Verification after backup - High download volume

Bart80.2 · April 28, 2021, 7:14pm

Hi,
I have multiple backup jobs from my NAS to JottaCloud.
For most of them I have set backup-test-percentage to 5 (in the general settings), for some of the backup jobs I have put it to 10 (in the individual backup job’s settings).
However, when looking at how much is downloaded, and comparing it to the total backup volume, it seems to me that the percentage that is downloaded is more or less double of what should be downloaded. I am checking this by comparing the value for “BytesDownloaded” in the full log (under “Testresults”,“BackendStatistics”) versus the backup size under the job in the main screen.
It seems consistent - for the jobs where I put backup-test-percentage to 5%, about 10% is downloaded and for those where I put it to 10% about 20% is downloaded. It is also consistent with the download volume shown in my ISP’s traffic statistics.
Backup-test-samples is not set so this could not be the cause.
I am running Duplicati - 2.0.5.1_beta_2020-01-18 on a Synology DSM 216+ via Docker.

Is this expected behaviour? How much data is effectively being tested - the percentage that I put or the double?

ts678 · May 1, 2021, 2:10am

Welcome to the forum @Bart80.2

The TEST command says what a sample is (it’s not one file – it’s one each of three types).
Backup Test block selection logic describes the detailed method by which files are chosen.

You can look at the size of your different backup files. The default size of a dblock is 50 MB.
There’s a smaller dindex for each dblock, and the dlist file size varies with backup file count.

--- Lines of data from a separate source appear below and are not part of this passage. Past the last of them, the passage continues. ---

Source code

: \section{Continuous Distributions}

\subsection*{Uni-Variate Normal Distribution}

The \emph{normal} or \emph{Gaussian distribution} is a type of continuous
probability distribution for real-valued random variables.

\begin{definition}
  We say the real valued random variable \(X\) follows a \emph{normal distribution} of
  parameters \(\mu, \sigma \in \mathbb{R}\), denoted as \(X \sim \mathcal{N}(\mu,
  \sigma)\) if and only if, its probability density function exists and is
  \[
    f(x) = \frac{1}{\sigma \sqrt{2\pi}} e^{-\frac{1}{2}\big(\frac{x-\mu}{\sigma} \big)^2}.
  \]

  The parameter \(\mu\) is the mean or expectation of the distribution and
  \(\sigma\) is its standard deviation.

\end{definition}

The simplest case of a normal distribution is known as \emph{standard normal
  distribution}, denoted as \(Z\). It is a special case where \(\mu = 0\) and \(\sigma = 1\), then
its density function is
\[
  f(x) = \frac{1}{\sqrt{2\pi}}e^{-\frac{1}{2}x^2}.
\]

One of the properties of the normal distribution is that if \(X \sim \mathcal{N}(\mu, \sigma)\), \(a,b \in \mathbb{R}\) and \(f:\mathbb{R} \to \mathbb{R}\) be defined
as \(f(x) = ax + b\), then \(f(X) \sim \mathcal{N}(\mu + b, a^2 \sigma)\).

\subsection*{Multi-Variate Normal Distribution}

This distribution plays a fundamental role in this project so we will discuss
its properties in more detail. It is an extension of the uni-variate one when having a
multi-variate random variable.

One question is – what does it mean to test 10 percent of the backup? One view might say
that it means testing 10 percent of the dblock files, and because it’s a set, some other ones.
That would be the sample set count. To compute it roughly, take total file count * percent / 2.
The divide-by-two is because of dindex for every dblock. The question is – did code divide?

github.com

duplicati/duplicati/blob/beaf03562fdcf4425e962085bdf7175d6a465f49/Duplicati/Library/Main/Operation/BackupHandler.cs#L299-L300


long remoteVolumeCount = m_database.GetRemoteVolumes().LongCount(x => x.State == RemoteVolumeState.Verified);

long samplesToTest = Math.Max(m_options.BackupTestSampleCount, (long)Math.Round(remoteVolumeCount * (m_options.BackupTestPercentage / 100D), MidpointRounding.AwayFromZero));

Add backup-test-percentage in addition to backup-test-samples [$25] #3296 asked for a “percentage of your backup”, but what does that mean, given the sample set idea? I’m thinking code should divide by 2.

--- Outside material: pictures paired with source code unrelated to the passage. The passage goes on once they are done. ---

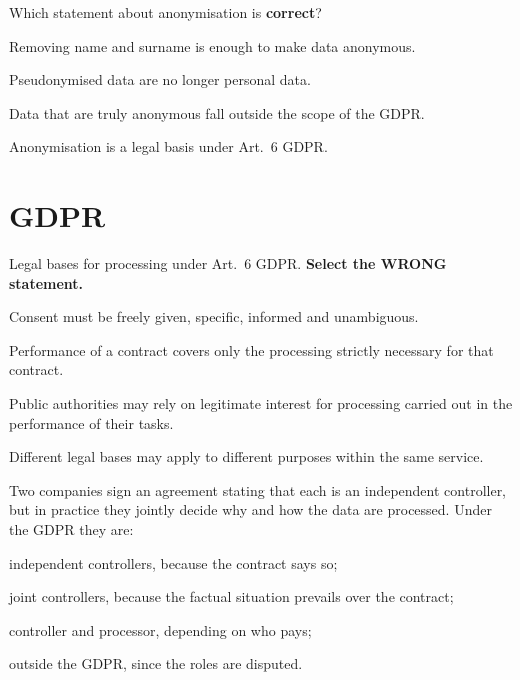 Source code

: \begin{domanda}\label{q:anonimi}
Which statement about anonymisation is \textbf{correct}?
\begin{opzioni}
  \item Removing name and surname is enough to make data anonymous.
  \item Pseudonymised data are no longer personal data.
  \item Data that are truly anonymous fall outside the scope of the GDPR.
  \item Anonymisation is a legal basis under Art.~6 GDPR.
\end{opzioni}
\end{domanda}

\section{GDPR}

\begin{domanda}\label{q:gdpr-basi}
Legal bases for processing under Art.~6 GDPR. \textbf{Select the WRONG statement.}
\begin{opzioni}
  \item Consent must be freely given, specific, informed and unambiguous.
  \item Performance of a contract covers only the processing strictly necessary for that contract.
  \item Public authorities may rely on legitimate interest for processing carried out in the
    performance of their tasks.
  \item Different legal bases may apply to different purposes within the same service.
\end{opzioni}
\end{domanda}

\begin{domanda}\label{q:ruoli-fatto}
Two companies sign an agreement stating that each is an independent controller, but in practice they
jointly decide why and how the data are processed. Under the GDPR they are:
\begin{opzioni}
  \item independent controllers, because the contract says so;
  \item joint controllers, because the factual situation prevails over the contract;
  \item controller and processor, depending on who pays;
  \item outside the GDPR, since the roles are disputed.
\end{opzioni}
\end{domanda}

How about if you look at backend statistics and post your KnownFileCount and FilesDownloadedCount
on a backup that doesn’t also do a Compact (which would add downloads) to see how the math lands?

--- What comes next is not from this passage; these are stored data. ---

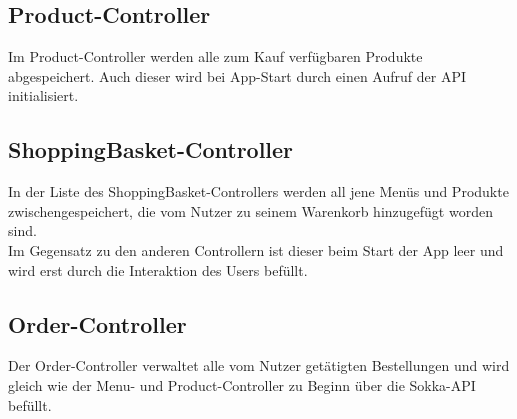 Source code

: \subsection{Product-Controller}

Im Product-Controller werden alle zum Kauf verfügbaren Produkte abgespeichert. Auch dieser wird
bei App-Start durch einen Aufruf der API initialisiert.

\subsection{ShoppingBasket-Controller}

In der Liste des ShoppingBasket-Controllers werden all jene Menüs und Produkte zwischengespeichert, die 
vom Nutzer zu seinem Warenkorb hinzugefügt worden sind.\\
Im Gegensatz zu den anderen Controllern ist dieser beim Start der App leer und wird erst durch
die Interaktion des Users befüllt.

\subsection{Order-Controller}

Der Order-Controller verwaltet alle vom Nutzer getätigten Bestellungen und wird gleich wie der
Menu- und Product-Controller zu Beginn über die Sokka-API befüllt.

Bart80.2 · May 2, 2021, 11:11am

Hi, thanks for your answer.
As a sample is 1 dblock, 1 dindex and 1 dlist file; all dblock files are ± same size and the sizes of dindex and dlist files are lot smaller (if not negligible if compared versus the dblock files), the percentage should reflect more or less the total size.
I did what you requested as a test. I enabled the option “no-auto-compact” and had a backup job running of a total size of 18,55 GB (backup data):
“KnownFileCount”: 773
“FilesDownloadedCount” does not appear in the log, instead I find “FilesDownloaded”: 83.
“BytesDownloaded”: 2046355815 => Amounts to about 2 GB which is a bit over 10% of the backup size (backend). However, percentage is set to 5.
So, still with “no-auto-compact” enabled, the downloaded size is still double.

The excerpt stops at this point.